Posted inJournal Tribune

Maine lawmakers set special session for next week

3 min read

Maine lawmakers are poised to return next week for a special session to vote on a supplemental budget package, and perhaps other unfinished business, but Gov. Paul LePage already is criticizing them for taking “the easy way out.”

House Republicans, who effectively had been the lone holdouts, agreed Thursday to come back after getting assurances that funding for Medicaid expansion — approved last year by voters — would not be included in any spending bill.

Pursuant to the state constitution, the legislature may convene “on the call of the President of the Senate and Speaker of the House, with the consent of a majority of the Members of the Legislature of each political party.”

House Republican Leader Ken Fredette of Newport said in a statement that members of his caucus were polled and enough of them agreed on a special session.

Senate Republicans and House and Senate Democrats were expected to do the same.

The session has been scheduled for Tuesday, June 19 and could last up to three days.

LePage, though, made clear he’s not happy and even took a shot at members of his own party.

“A year ago, House Republicans shut down state government to make sure bad policies did not pass. Now they are giving in because it’s an election year,” the governor said in a transcript of his weekly radio remarks released Thursday morning.

The Legislature adjourned amid gridlock on May 2 after disagreements between Democrats who wanted funding for a voter-approved expansion of Medicaid and Republicans who wanted to slow minimum wage increases.

Many have criticized lawmakers for leaving their work unfinished. This month, a coalition of 126 diverse advocacy groups pressured the legislature to come back.

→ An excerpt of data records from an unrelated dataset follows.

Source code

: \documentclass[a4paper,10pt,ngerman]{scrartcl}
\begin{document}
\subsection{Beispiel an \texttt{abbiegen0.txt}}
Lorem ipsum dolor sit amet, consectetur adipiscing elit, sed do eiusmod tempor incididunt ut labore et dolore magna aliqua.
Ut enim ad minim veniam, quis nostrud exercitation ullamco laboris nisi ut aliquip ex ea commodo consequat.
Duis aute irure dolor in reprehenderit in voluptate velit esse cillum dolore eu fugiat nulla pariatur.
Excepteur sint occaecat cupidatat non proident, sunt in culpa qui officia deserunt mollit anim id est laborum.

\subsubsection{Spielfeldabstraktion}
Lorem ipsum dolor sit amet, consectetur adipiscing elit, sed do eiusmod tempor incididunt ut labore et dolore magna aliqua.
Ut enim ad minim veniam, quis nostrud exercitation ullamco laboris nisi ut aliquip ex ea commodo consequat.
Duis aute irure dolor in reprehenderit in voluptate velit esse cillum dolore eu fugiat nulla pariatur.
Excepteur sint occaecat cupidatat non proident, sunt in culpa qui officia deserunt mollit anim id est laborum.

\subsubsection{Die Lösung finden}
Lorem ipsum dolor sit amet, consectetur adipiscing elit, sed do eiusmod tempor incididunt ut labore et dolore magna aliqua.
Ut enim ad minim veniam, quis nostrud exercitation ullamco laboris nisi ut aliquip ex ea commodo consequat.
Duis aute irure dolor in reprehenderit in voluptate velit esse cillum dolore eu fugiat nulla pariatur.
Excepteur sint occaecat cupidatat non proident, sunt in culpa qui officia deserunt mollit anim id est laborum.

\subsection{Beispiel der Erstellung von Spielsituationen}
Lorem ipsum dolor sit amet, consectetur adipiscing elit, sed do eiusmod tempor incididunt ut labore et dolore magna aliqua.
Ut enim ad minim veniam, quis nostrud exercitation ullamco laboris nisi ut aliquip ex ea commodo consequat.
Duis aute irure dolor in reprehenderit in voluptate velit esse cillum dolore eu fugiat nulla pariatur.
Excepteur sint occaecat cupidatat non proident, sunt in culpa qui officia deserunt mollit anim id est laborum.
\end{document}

On Monday, the Legislature’s budget-writing Appropriations Committee voted unanimously to endorse a package of bills that would add about $41 million in spending to the state’s two-year budget, with much of the funding aimed at helping those with disabilities, the elderly or people in the grip of opioid use disorders.

Among the measures approved by the committee is one that would remove 300 people from a state waiting list for services for the disabled at a rate of 50 people a month, starting in October. Also included was $600,000 from the Fund for a Healthy Maine to help fund school-based health centers.

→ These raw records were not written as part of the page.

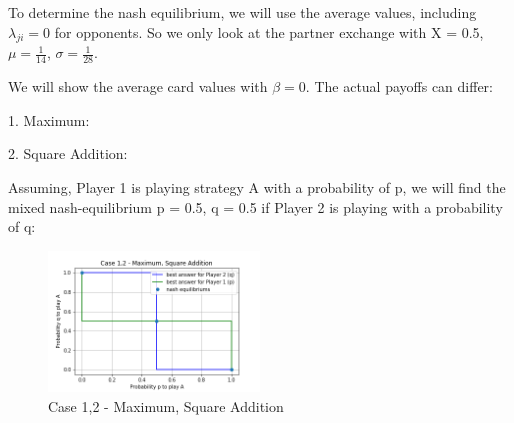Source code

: To determine the nash equilibrium, we will use the average values, including $\lambda_{ji} = 0$ for opponents. So we only look at the partner exchange with X = 0.5, $\mu = \frac{1}{14}$, $\sigma = \frac{1}{28}$.

We will show the average card values with $\beta =0$. The actual payoffs can differ:
\begin{table}[h]
\end{table}

1. Maximum:
\begin{table}[h]
\end{table}

2. Square Addition:
\begin{table}[h]
\end{table}

Assuming, Player 1 is playing strategy A with a probability of p, we will find the mixed nash-equilibrium p = 0.5, q = 0.5 if Player 2 is playing with a probability of q:

\begin{figure}[!ht]
    \centering
    \includegraphics[width=0.5\textwidth]{Bilder/5_max}
    \caption{Case 1,2 - Maximum, Square Addition}
    \label{fig:15}
\end{figure}


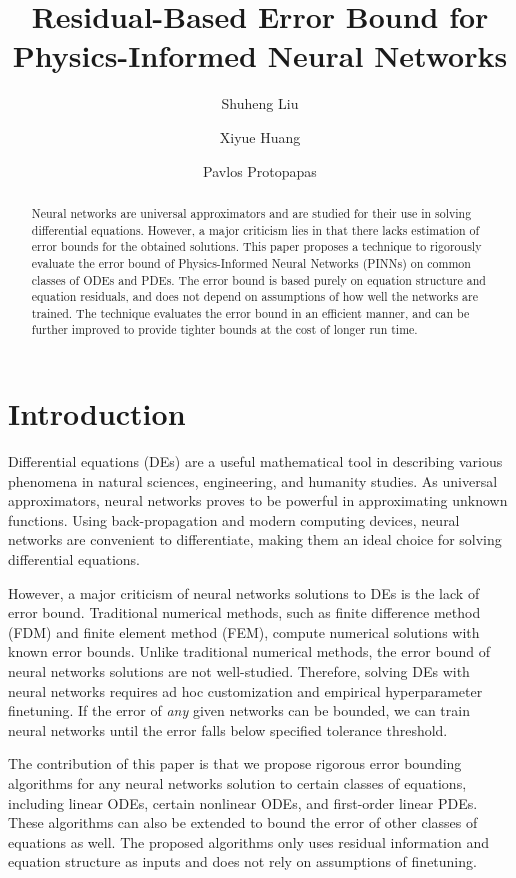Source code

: \documentclass[accepted]{uai2023}
\title{Residual-Based Error Bound for Physics-Informed Neural Networks}
\author[1]{Shuheng Liu}
\author[2]{Xiyue Huang}
\author[3]{Pavlos Protopapas}
\affil[1, 3]{
    Institute for Applied Computational Science\\
    Harvard University\\
    Cambridge, Massachusetts, USA
}
\affil[2]{
    Data Science Institute\\
    Columbia University\\
    New York, New York, USA
}
\begin{document}
\maketitle

\begin{abstract}
    Neural networks are universal approximators and are studied for their use in solving differential equations.
    However, a major criticism lies in that there lacks estimation of error bounds for the obtained solutions.
    This paper proposes a technique to rigorously evaluate the error bound of Physics-Informed Neural Networks (PINNs) on common classes of ODEs and PDEs.
    The error bound is based purely on equation structure and equation residuals, and does not depend on assumptions of how well the networks are trained.
    The technique evaluates the error bound in an efficient manner, and can be further improved to provide tighter bounds at the cost of longer run time.
\end{abstract}

\section{Introduction}
    Differential equations (DEs) are a useful mathematical tool in describing various phenomena in natural sciences, engineering, and humanity studies. 
    As universal approximators, neural networks proves to be powerful in approximating unknown functions. 
    Using back-propagation and modern computing devices, neural networks are convenient to differentiate, making them an ideal choice for solving differential equations.

    However, a major criticism of neural networks solutions to DEs is the lack of error bound. 
    Traditional numerical methods, such as finite difference method (FDM) and finite element method (FEM), compute numerical solutions with known error bounds.
    Unlike traditional numerical methods, the error bound of neural networks solutions are not well-studied.
    Therefore, solving DEs with neural networks requires ad hoc customization and empirical hyperparameter finetuning.
    If the error of \textit{any} given networks can be bounded, we can train neural networks until the error falls below specified tolerance threshold.

    The contribution of this paper is that we propose rigorous error bounding algorithms for any neural networks solution to certain classes of equations, including linear ODEs, certain nonlinear ODEs, and first-order linear PDEs.
    These algorithms can also be extended to bound the error of other classes of equations as well.
    The proposed algorithms only uses residual information and equation structure as inputs and does not rely on assumptions of finetuning.
\end{document}
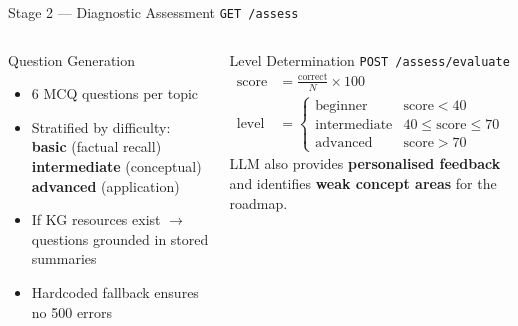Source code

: \documentclass[aspectratio=169,12pt]{beamer}
\begin{document}
\begin{frame}{Stage 2 — Diagnostic Assessment \texttt{GET /assess}}
  \begin{columns}
      \begin{block}{Question Generation}
        \begin{itemize}\small
          \item 6 MCQ questions per topic
          \item Stratified by difficulty:\\
             \textcolor{codegreen}{\textbf{basic}} (factual recall)\\
             \textcolor{codeorange}{\textbf{intermediate}} (conceptual)\\
             \textcolor{accent}{\textbf{advanced}} (application)
          \item If KG resources exist $\to$ questions grounded in stored summaries
          \item Hardcoded fallback ensures no 500 errors
        \end{itemize}
      \end{block}
      \begin{block}{Level Determination \texttt{POST /assess/evaluate}}
        \begin{align*}
          \text{score} &= \frac{\text{correct}}{N} \times 100 \\[4pt]
          \text{level} &= \begin{cases}
            \text{beginner}     & \text{score} < 40 \\
            \text{intermediate} & 40 \le \text{score} \le 70 \\
            \text{advanced}     & \text{score} > 70
          \end{cases}
        \end{align*}
        \vspace{4pt}
        LLM also provides \textbf{personalised feedback} and
        identifies \textbf{weak concept areas} for the roadmap.
      \end{block}
  \end{columns}
\end{frame}
\end{document}
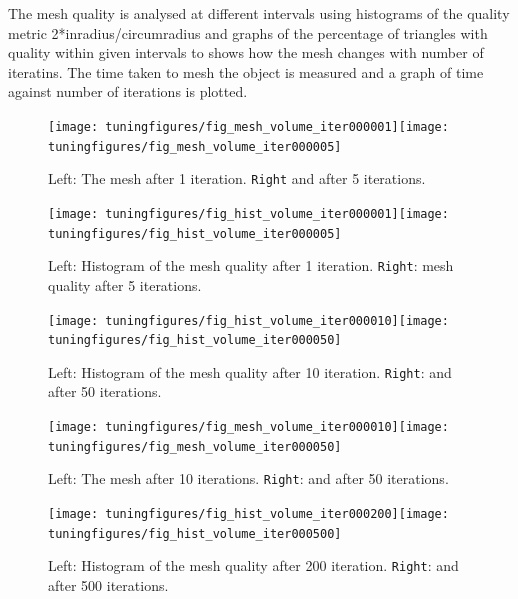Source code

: \documentclass[10pt,a4paper]{book}
\begin{document}


The mesh quality is analysed at different intervals using histograms
of the quality metric 2*inradius/circumradius and graphs of the
percentage of triangles with quality within given intervals to shows how the mesh changes with number of iteratins. The time taken to mesh the object is
measured and a graph of time against number of iterations is plotted. 

\begin{figure}[tbhp]
\centerline{\texttt{[image: tuningfigures/fig\_mesh\_volume\_iter000001]}\hspace{3cm}\texttt{[image: tuningfigures/fig\_mesh\_volume\_iter000005]}}
\caption{\label{fig:fig_mesh_volume_iter000001} Left: The mesh after 1 iteration. \texttt{Right} and after 5 iterations.}
\end{figure}

\begin{figure}[tbhp]
\centerline{\texttt{[image: tuningfigures/fig\_hist\_volume\_iter000001]}\hspace{3cm}\texttt{[image: tuningfigures/fig\_hist\_volume\_iter000005]}}
\caption{\label{fig:fig_hist_volume_iter000001} Left: Histogram of the mesh quality after 1 iteration. \texttt{Right}: mesh quality after 5 iterations.}
\end{figure}

\begin{figure}[tbhp]
\centerline{\texttt{[image: tuningfigures/fig\_hist\_volume\_iter000010]}\hspace{3cm}\texttt{[image: tuningfigures/fig\_hist\_volume\_iter000050]}}
\caption{\label{fig:fig_hist_volume_iter000010} Left: Histogram of the mesh quality after 10 iteration. \texttt{Right}: and after 50 iterations.}
\end{figure}

\begin{figure}[tbhp]
\centerline{\texttt{[image: tuningfigures/fig\_mesh\_volume\_iter000010]}\hspace{3cm}\texttt{[image: tuningfigures/fig\_mesh\_volume\_iter000050]}}
\caption{\label{fig:fig_mesh_volume_iter000010} Left: The mesh after 10 iterations. \texttt{Right}: and after 50 iterations.}
\end{figure}

\begin{figure}[tbhp]
\centerline{\texttt{[image: tuningfigures/fig\_hist\_volume\_iter000200]}\hspace{3cm}\texttt{[image: tuningfigures/fig\_hist\_volume\_iter000500]}}
\caption{\label{fig:fig_hist_volume_iter000200} Left: Histogram of the mesh quality after 200 iteration. \texttt{Right}: and after 500 iterations.}
\end{figure}
\end{document}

The committee agreed to hold a separate vote on Medicaid expansion funding — an issue that has roiled Republicans, including LePage, who has refused to move forward with expansion even after losing a legal battle two weeks ago.

Still missing are any borrowing measures that would go to statewide votes in November, including $100 million earmarked for roads, bridges and port facilities. That measure is an important one for the Maine Department of Transportation, which counts on about $100 million of borrowing each year to keep its ongoing work plan in action. The bill is also time-sensitive, according to transportation officials, who have said if the Legislature does its part by June 30, the end of the state’s fiscal year, that would allow the state to apply for a large amount of matching federal matching funds.